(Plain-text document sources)
+ + + + +

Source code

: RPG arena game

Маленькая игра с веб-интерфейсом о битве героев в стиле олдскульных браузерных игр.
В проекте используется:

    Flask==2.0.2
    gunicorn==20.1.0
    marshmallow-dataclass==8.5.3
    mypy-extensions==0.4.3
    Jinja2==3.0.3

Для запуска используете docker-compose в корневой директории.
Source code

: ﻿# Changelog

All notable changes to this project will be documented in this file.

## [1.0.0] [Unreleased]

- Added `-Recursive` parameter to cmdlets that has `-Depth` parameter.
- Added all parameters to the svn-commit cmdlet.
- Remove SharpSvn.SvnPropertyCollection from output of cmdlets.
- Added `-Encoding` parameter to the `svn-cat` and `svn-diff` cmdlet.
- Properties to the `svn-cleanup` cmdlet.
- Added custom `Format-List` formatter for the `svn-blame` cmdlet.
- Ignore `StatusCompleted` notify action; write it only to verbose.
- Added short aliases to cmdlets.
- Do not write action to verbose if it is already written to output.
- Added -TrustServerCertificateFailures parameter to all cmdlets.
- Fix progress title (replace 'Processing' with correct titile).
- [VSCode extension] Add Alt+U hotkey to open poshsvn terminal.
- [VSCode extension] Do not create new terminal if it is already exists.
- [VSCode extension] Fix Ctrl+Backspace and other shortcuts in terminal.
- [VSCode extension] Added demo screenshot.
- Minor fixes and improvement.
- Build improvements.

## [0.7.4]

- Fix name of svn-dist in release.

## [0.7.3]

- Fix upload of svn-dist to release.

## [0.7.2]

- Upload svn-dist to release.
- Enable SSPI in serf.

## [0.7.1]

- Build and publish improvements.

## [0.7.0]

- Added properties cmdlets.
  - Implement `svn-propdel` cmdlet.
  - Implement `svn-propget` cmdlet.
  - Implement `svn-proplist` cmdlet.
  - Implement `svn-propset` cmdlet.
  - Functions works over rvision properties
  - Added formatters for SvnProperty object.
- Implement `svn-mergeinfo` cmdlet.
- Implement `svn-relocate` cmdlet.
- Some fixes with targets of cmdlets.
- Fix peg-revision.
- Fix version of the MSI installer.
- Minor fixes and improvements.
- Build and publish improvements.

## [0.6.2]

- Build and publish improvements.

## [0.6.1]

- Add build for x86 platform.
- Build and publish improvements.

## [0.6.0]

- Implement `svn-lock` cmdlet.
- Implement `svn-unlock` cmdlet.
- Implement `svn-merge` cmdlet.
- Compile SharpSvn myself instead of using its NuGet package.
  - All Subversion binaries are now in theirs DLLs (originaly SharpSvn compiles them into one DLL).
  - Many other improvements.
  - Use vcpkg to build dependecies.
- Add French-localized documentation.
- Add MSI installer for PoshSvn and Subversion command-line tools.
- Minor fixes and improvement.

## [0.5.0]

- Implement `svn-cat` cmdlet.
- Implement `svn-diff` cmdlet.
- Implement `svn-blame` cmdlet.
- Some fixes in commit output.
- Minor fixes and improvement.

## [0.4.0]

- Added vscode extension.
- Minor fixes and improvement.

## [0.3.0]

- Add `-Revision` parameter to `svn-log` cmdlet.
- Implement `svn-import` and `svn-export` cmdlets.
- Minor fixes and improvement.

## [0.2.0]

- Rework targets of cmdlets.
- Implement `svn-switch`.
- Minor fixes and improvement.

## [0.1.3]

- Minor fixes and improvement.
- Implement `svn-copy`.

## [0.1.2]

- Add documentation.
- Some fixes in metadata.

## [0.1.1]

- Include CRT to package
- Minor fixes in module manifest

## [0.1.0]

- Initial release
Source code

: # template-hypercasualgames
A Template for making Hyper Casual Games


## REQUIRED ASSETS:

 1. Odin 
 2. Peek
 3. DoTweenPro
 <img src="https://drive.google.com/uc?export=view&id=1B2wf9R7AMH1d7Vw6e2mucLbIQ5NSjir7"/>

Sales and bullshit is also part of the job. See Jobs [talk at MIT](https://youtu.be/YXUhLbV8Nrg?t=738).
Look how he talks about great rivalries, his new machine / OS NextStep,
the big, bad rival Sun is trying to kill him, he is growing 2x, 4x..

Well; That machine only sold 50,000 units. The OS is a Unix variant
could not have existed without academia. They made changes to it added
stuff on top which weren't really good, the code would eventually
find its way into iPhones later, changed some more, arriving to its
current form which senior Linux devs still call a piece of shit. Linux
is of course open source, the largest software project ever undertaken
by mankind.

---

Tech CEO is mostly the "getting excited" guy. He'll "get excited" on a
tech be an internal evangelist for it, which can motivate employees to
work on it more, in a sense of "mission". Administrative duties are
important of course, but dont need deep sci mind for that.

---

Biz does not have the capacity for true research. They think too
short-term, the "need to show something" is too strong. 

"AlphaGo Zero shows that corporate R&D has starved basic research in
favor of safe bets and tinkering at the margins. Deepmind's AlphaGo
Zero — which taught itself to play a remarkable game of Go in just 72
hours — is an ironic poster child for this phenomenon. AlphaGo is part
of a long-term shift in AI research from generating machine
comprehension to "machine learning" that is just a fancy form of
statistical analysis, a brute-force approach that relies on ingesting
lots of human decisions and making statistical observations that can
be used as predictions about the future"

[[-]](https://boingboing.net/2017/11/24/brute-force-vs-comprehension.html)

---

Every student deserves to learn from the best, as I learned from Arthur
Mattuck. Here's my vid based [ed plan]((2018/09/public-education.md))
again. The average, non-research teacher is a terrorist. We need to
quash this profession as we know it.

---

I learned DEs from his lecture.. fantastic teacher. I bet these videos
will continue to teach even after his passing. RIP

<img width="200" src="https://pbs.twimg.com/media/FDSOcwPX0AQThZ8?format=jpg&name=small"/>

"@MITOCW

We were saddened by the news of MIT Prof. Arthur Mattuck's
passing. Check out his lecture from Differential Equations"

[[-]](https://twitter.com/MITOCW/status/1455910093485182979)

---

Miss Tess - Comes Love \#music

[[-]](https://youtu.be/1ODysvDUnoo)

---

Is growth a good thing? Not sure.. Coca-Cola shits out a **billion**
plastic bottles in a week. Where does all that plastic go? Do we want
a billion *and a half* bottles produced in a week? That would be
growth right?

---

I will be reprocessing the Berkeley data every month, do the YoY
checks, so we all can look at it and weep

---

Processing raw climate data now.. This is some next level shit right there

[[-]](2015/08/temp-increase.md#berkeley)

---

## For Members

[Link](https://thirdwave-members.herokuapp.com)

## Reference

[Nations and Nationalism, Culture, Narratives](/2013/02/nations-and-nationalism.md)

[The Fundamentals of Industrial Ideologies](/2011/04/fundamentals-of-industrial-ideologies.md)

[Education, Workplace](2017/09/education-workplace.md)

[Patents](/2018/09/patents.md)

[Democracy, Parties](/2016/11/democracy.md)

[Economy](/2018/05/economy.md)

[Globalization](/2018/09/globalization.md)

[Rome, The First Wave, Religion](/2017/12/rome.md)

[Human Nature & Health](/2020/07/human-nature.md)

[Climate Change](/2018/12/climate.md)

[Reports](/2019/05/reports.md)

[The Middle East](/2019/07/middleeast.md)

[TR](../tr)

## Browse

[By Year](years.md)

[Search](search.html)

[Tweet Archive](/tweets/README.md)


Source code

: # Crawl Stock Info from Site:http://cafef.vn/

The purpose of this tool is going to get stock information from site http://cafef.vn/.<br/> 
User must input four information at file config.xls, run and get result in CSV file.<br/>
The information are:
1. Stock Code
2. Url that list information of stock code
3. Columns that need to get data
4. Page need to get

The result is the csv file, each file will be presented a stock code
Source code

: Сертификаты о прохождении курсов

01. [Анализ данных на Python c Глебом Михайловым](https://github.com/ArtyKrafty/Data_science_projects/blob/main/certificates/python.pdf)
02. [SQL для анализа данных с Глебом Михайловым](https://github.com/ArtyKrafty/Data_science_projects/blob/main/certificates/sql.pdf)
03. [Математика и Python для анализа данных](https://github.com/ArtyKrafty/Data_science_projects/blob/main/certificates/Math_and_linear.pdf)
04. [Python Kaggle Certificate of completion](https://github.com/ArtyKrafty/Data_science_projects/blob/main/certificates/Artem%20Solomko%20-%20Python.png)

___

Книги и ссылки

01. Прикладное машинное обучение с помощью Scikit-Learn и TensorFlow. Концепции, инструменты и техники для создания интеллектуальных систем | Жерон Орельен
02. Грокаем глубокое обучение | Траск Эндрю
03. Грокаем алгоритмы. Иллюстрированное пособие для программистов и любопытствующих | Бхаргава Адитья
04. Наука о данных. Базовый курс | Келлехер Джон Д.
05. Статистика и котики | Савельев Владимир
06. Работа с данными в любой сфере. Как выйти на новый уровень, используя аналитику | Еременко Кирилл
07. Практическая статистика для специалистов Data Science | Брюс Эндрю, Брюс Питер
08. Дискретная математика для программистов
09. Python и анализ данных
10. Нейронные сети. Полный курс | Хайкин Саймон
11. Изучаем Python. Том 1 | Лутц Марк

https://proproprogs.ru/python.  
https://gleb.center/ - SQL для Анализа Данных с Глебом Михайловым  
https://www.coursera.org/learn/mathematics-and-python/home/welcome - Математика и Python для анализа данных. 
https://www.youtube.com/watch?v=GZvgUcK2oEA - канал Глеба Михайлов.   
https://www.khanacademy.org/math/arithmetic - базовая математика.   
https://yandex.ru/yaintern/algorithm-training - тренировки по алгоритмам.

+ + + + +

PROBLEM DESCRIPTION
Exact copies of the lines from the start of the data up to the line holding "- Fix progress", both included, are all that is needed.

PROBLEM SOLUTION
Source code

: RPG arena game

Маленькая игра с веб-интерфейсом о битве героев в стиле олдскульных браузерных игр.
В проекте используется:

    Flask==2.0.2
    gunicorn==20.1.0
    marshmallow-dataclass==8.5.3
    mypy-extensions==0.4.3
    Jinja2==3.0.3

Для запуска используете docker-compose в корневой директории.
Source code

: ﻿# Changelog

All notable changes to this project will be documented in this file.

## [1.0.0] [Unreleased]

- Added `-Recursive` parameter to cmdlets that has `-Depth` parameter.
- Added all parameters to the svn-commit cmdlet.
- Remove SharpSvn.SvnPropertyCollection from output of cmdlets.
- Added `-Encoding` parameter to the `svn-cat` and `svn-diff` cmdlet.
- Properties to the `svn-cleanup` cmdlet.
- Added custom `Format-List` formatter for the `svn-blame` cmdlet.
- Ignore `StatusCompleted` notify action; write it only to verbose.
- Added short aliases to cmdlets.
- Do not write action to verbose if it is already written to output.
- Added -TrustServerCertificateFailures parameter to all cmdlets.
- Fix progress title (replace 'Processing' with correct titile).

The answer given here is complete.